*** Opening DATA TO USE ***

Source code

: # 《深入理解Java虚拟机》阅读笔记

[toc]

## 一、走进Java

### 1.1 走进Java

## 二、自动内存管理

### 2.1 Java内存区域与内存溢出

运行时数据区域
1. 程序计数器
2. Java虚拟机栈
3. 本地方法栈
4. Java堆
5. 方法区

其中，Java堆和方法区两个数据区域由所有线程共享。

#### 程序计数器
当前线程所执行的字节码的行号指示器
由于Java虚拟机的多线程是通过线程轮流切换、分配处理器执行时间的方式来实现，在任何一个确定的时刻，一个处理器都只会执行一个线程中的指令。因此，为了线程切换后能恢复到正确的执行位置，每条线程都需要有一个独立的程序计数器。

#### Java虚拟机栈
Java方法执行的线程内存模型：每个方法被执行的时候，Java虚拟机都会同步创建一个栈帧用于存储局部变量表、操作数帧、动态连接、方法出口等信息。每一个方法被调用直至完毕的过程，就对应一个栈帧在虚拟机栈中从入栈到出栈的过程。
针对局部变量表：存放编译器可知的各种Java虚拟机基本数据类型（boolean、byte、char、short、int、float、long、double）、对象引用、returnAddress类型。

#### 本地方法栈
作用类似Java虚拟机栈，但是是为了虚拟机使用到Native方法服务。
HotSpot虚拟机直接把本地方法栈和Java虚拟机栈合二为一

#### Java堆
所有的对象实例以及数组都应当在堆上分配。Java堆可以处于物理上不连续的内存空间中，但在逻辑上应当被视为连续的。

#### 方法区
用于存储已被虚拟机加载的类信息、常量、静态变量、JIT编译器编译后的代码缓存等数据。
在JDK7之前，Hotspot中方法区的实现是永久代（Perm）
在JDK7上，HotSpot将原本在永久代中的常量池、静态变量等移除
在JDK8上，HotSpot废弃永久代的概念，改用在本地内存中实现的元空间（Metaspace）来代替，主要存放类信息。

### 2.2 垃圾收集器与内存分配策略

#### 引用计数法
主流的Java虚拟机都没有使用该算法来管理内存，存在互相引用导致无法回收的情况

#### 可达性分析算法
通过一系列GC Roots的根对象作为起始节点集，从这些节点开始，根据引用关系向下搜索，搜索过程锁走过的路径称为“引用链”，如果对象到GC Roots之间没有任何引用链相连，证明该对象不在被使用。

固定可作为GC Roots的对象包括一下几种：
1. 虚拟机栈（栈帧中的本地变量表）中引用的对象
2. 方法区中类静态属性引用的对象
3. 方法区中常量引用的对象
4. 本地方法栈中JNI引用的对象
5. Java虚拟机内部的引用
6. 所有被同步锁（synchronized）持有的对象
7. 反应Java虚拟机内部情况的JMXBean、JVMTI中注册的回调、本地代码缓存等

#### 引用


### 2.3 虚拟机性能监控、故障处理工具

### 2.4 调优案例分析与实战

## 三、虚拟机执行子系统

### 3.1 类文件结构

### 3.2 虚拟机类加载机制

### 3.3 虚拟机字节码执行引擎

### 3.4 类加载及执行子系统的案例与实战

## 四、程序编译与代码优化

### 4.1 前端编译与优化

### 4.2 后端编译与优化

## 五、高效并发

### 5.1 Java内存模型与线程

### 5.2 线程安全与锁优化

*** Closing DATA TO USE ***

Every record above should be written out exactly.

ANSWER.
Source code

: # 《深入理解Java虚拟机》阅读笔记

[toc]

## 一、走进Java

### 1.1 走进Java

## 二、自动内存管理

### 2.1 Java内存区域与内存溢出

运行时数据区域
1. 程序计数器
2. Java虚拟机栈
3. 本地方法栈
4. Java堆
5. 方法区

其中，Java堆和方法区两个数据区域由所有线程共享。

#### 程序计数器
当前线程所执行的字节码的行号指示器
由于Java虚拟机的多线程是通过线程轮流切换、分配处理器执行时间的方式来实现，在任何一个确定的时刻，一个处理器都只会执行一个线程中的指令。因此，为了线程切换后能恢复到正确的执行位置，每条线程都需要有一个独立的程序计数器。

#### Java虚拟机栈
Java方法执行的线程内存模型：每个方法被执行的时候，Java虚拟机都会同步创建一个栈帧用于存储局部变量表、操作数帧、动态连接、方法出口等信息。每一个方法被调用直至完毕的过程，就对应一个栈帧在虚拟机栈中从入栈到出栈的过程。
针对局部变量表：存放编译器可知的各种Java虚拟机基本数据类型（boolean、byte、char、short、int、float、long、double）、对象引用、returnAddress类型。

#### 本地方法栈
作用类似Java虚拟机栈，但是是为了虚拟机使用到Native方法服务。
HotSpot虚拟机直接把本地方法栈和Java虚拟机栈合二为一

#### Java堆
所有的对象实例以及数组都应当在堆上分配。Java堆可以处于物理上不连续的内存空间中，但在逻辑上应当被视为连续的。

#### 方法区
用于存储已被虚拟机加载的类信息、常量、静态变量、JIT编译器编译后的代码缓存等数据。
在JDK7之前，Hotspot中方法区的实现是永久代（Perm）
在JDK7上，HotSpot将原本在永久代中的常量池、静态变量等移除
在JDK8上，HotSpot废弃永久代的概念，改用在本地内存中实现的元空间（Metaspace）来代替，主要存放类信息。

### 2.2 垃圾收集器与内存分配策略

#### 引用计数法
主流的Java虚拟机都没有使用该算法来管理内存，存在互相引用导致无法回收的情况

#### 可达性分析算法
通过一系列GC Roots的根对象作为起始节点集，从这些节点开始，根据引用关系向下搜索，搜索过程锁走过的路径称为“引用链”，如果对象到GC Roots之间没有任何引用链相连，证明该对象不在被使用。

固定可作为GC Roots的对象包括一下几种：
1. 虚拟机栈（栈帧中的本地变量表）中引用的对象
2. 方法区中类静态属性引用的对象
3. 方法区中常量引用的对象
4. 本地方法栈中JNI引用的对象
5. Java虚拟机内部的引用
6. 所有被同步锁（synchronized）持有的对象
7. 反应Java虚拟机内部情况的JMXBean、JVMTI中注册的回调、本地代码缓存等

#### 引用


### 2.3 虚拟机性能监控、故障处理工具

### 2.4 调优案例分析与实战

## 三、虚拟机执行子系统

### 3.1 类文件结构

### 3.2 虚拟机类加载机制

### 3.3 虚拟机字节码执行引擎

### 3.4 类加载及执行子系统的案例与实战

## 四、程序编译与代码优化

### 4.1 前端编译与优化

### 4.2 后端编译与优化

## 五、高效并发

### 5.1 Java内存模型与线程

### 5.2 线程安全与锁优化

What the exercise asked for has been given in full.